> _WHAT TO WORK ON_
Using the records below, write out only the lines from the line containing "- **及时更新信息**：确保提供的联系方式是最新的，以免错过重要通知。" up to and including the line containing "calling an API", exactly, with no pictures.

> _DATASET ENTRIES_
= = = = = = =

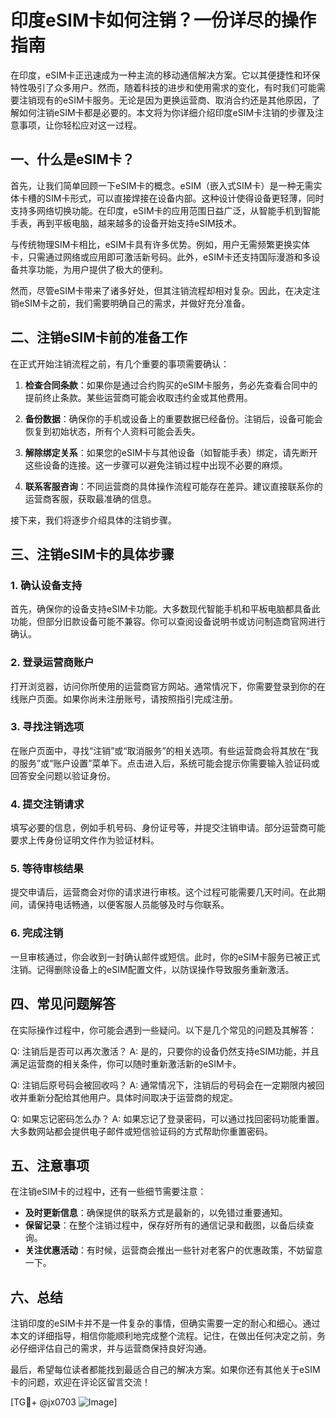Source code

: # 印度eSIM卡如何注销？一份详尽的操作指南

在印度，eSIM卡正迅速成为一种主流的移动通信解决方案。它以其便捷性和环保特性吸引了众多用户。然而，随着科技的进步和使用需求的变化，有时我们可能需要注销现有的eSIM卡服务。无论是因为更换运营商、取消合约还是其他原因，了解如何注销eSIM卡都是必要的。本文将为你详细介绍印度eSIM卡注销的步骤及注意事项，让你轻松应对这一过程。

## 一、什么是eSIM卡？

首先，让我们简单回顾一下eSIM卡的概念。eSIM（嵌入式SIM卡）是一种无需实体卡槽的SIM卡形式，可以直接焊接在设备内部。这种设计使得设备更轻薄，同时支持多网络切换功能。在印度，eSIM卡的应用范围日益广泛，从智能手机到智能手表，再到平板电脑，越来越多的设备开始支持eSIM技术。

与传统物理SIM卡相比，eSIM卡具有许多优势。例如，用户无需频繁更换实体卡，只需通过网络或应用即可激活新号码。此外，eSIM卡还支持国际漫游和多设备共享功能，为用户提供了极大的便利。

然而，尽管eSIM卡带来了诸多好处，但其注销流程却相对复杂。因此，在决定注销eSIM卡之前，我们需要明确自己的需求，并做好充分准备。

## 二、注销eSIM卡前的准备工作

在正式开始注销流程之前，有几个重要的事项需要确认：

1. **检查合同条款**：如果你是通过合约购买的eSIM卡服务，务必先查看合同中的提前终止条款。某些运营商可能会收取违约金或其他费用。
   
2. **备份数据**：确保你的手机或设备上的重要数据已经备份。注销后，设备可能会恢复到初始状态，所有个人资料可能会丢失。

3. **解除绑定关系**：如果您的eSIM卡与其他设备（如智能手表）绑定，请先断开这些设备的连接。这一步骤可以避免注销过程中出现不必要的麻烦。

4. **联系客服咨询**：不同运营商的具体操作流程可能存在差异。建议直接联系你的运营商客服，获取最准确的信息。

接下来，我们将逐步介绍具体的注销步骤。

## 三、注销eSIM卡的具体步骤

### 1. 确认设备支持

首先，确保你的设备支持eSIM卡功能。大多数现代智能手机和平板电脑都具备此功能，但部分旧款设备可能不兼容。你可以查阅设备说明书或访问制造商官网进行确认。

### 2. 登录运营商账户

打开浏览器，访问你所使用的运营商官方网站。通常情况下，你需要登录到你的在线账户页面。如果你尚未注册账号，请按照指引完成注册。

### 3. 寻找注销选项

在账户页面中，寻找“注销”或“取消服务”的相关选项。有些运营商会将其放在“我的服务”或“账户设置”菜单下。点击进入后，系统可能会提示你需要输入验证码或回答安全问题以验证身份。

### 4. 提交注销请求

填写必要的信息，例如手机号码、身份证号等，并提交注销申请。部分运营商可能要求上传身份证明文件作为验证材料。

### 5. 等待审核结果

提交申请后，运营商会对你的请求进行审核。这个过程可能需要几天时间。在此期间，请保持电话畅通，以便客服人员能够及时与你联系。

### 6. 完成注销

一旦审核通过，你会收到一封确认邮件或短信。此时，你的eSIM卡服务已被正式注销。记得删除设备上的eSIM配置文件，以防误操作导致服务重新激活。

## 四、常见问题解答

在实际操作过程中，你可能会遇到一些疑问。以下是几个常见的问题及其解答：

Q: 注销后是否可以再次激活？
A: 是的，只要你的设备仍然支持eSIM功能，并且满足运营商的相关条件，你可以随时重新激活新的eSIM卡。

Q: 注销后原号码会被回收吗？
A: 通常情况下，注销后的号码会在一定期限内被回收并重新分配给其他用户。具体时间取决于运营商的规定。

Q: 如果忘记密码怎么办？
A: 如果忘记了登录密码，可以通过找回密码功能重置。大多数网站都会提供电子邮件或短信验证码的方式帮助你重置密码。

## 五、注意事项

在注销eSIM卡的过程中，还有一些细节需要注意：

- **及时更新信息**：确保提供的联系方式是最新的，以免错过重要通知。
- **保留记录**：在整个注销过程中，保存好所有的通信记录和截图，以备后续查询。
- **关注优惠活动**：有时候，运营商会推出一些针对老客户的优惠政策，不妨留意一下。

## 六、总结

注销印度的eSIM卡并不是一件复杂的事情，但确实需要一定的耐心和细心。通过本文的详细指导，相信你能顺利地完成整个流程。记住，在做出任何决定之前，务必仔细评估自己的需求，并与运营商保持良好沟通。

最后，希望每位读者都能找到最适合自己的解决方案。如果你还有其他关于eSIM卡的问题，欢迎在评论区留言交流！

[TG💪+ @jx0703 ![Image](https://github.com/user-attachments/assets/dbca1d08-cadb-493c-b0ec-ad6f7a83f270)]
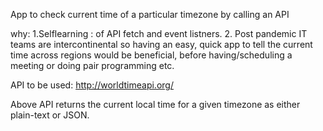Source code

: App to check current time of a particular timezone by calling an API

why: 1.Selflearning : of API fetch and event listners. 2. Post pandemic IT teams are intercontinental so having an easy, quick app to tell the current time across regions would be beneficial, before having/scheduling a meeting or doing pair programming etc.

API to be used: http://worldtimeapi.org/

Above API returns the current local time for a given timezone as either plain-text or JSON.
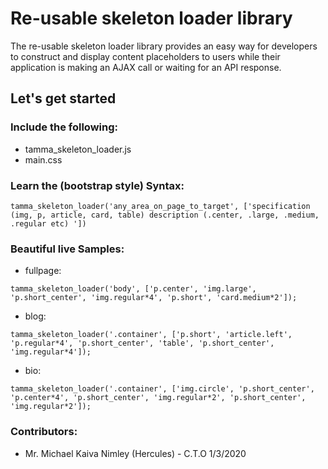 # Re-usable skeleton loader library

The re-usable skeleton loader library provides an easy way for developers to construct and display content placeholders to users while their  application is making an AJAX call or waiting for an API response.

## Let's get started

### Include the following:
* tamma_skeleton_loader.js
* main.css
        
### Learn the (bootstrap style) Syntax:
<pre class="bg-light"><code>tamma_skeleton_loader('any_area_on_page_to_target', ['specification (img, p, article, card, table) description (.center, .large, .medium, .regular etc) '])</code></pre>

### Beautiful live Samples:

* fullpage:
<pre class="bg-light"><code>tamma_skeleton_loader('body', ['p.center', 'img.large', 'p.short_center', 'img.regular*4', 'p.short', 'card.medium*2']);</code></pre>

* blog:
<pre class="bg-light"><code>tamma_skeleton_loader('.container', ['p.short', 'article.left', 'p.regular*4', 'p.short_center', 'table', 'p.short_center', 'img.regular*4']);</code></pre>

* bio:
<pre class="bg-light"><code>tamma_skeleton_loader('.container', ['img.circle', 'p.short_center', 'p.center*4', 'p.short_center', 'img.regular*2', 'p.short_center', 'img.regular*2']);</code></pre>

### Contributors:
* Mr. Michael Kaiva Nimley (Hercules) - C.T.O 1/3/2020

= = = = = = =

> _EXPECTED OUTPUT_
- **及时更新信息**：确保提供的联系方式是最新的，以免错过重要通知。
- **保留记录**：在整个注销过程中，保存好所有的通信记录和截图，以备后续查询。
- **关注优惠活动**：有时候，运营商会推出一些针对老客户的优惠政策，不妨留意一下。

## 六、总结

注销印度的eSIM卡并不是一件复杂的事情，但确实需要一定的耐心和细心。通过本文的详细指导，相信你能顺利地完成整个流程。记住，在做出任何决定之前，务必仔细评估自己的需求，并与运营商保持良好沟通。

最后，希望每位读者都能找到最适合自己的解决方案。如果你还有其他关于eSIM卡的问题，欢迎在评论区留言交流！

[TG💪+ @jx0703 ![Image](https://github.com/user-attachments/assets/dbca1d08-cadb-493c-b0ec-ad6f7a83f270)]
Source code

: App to check current time of a particular timezone by calling an API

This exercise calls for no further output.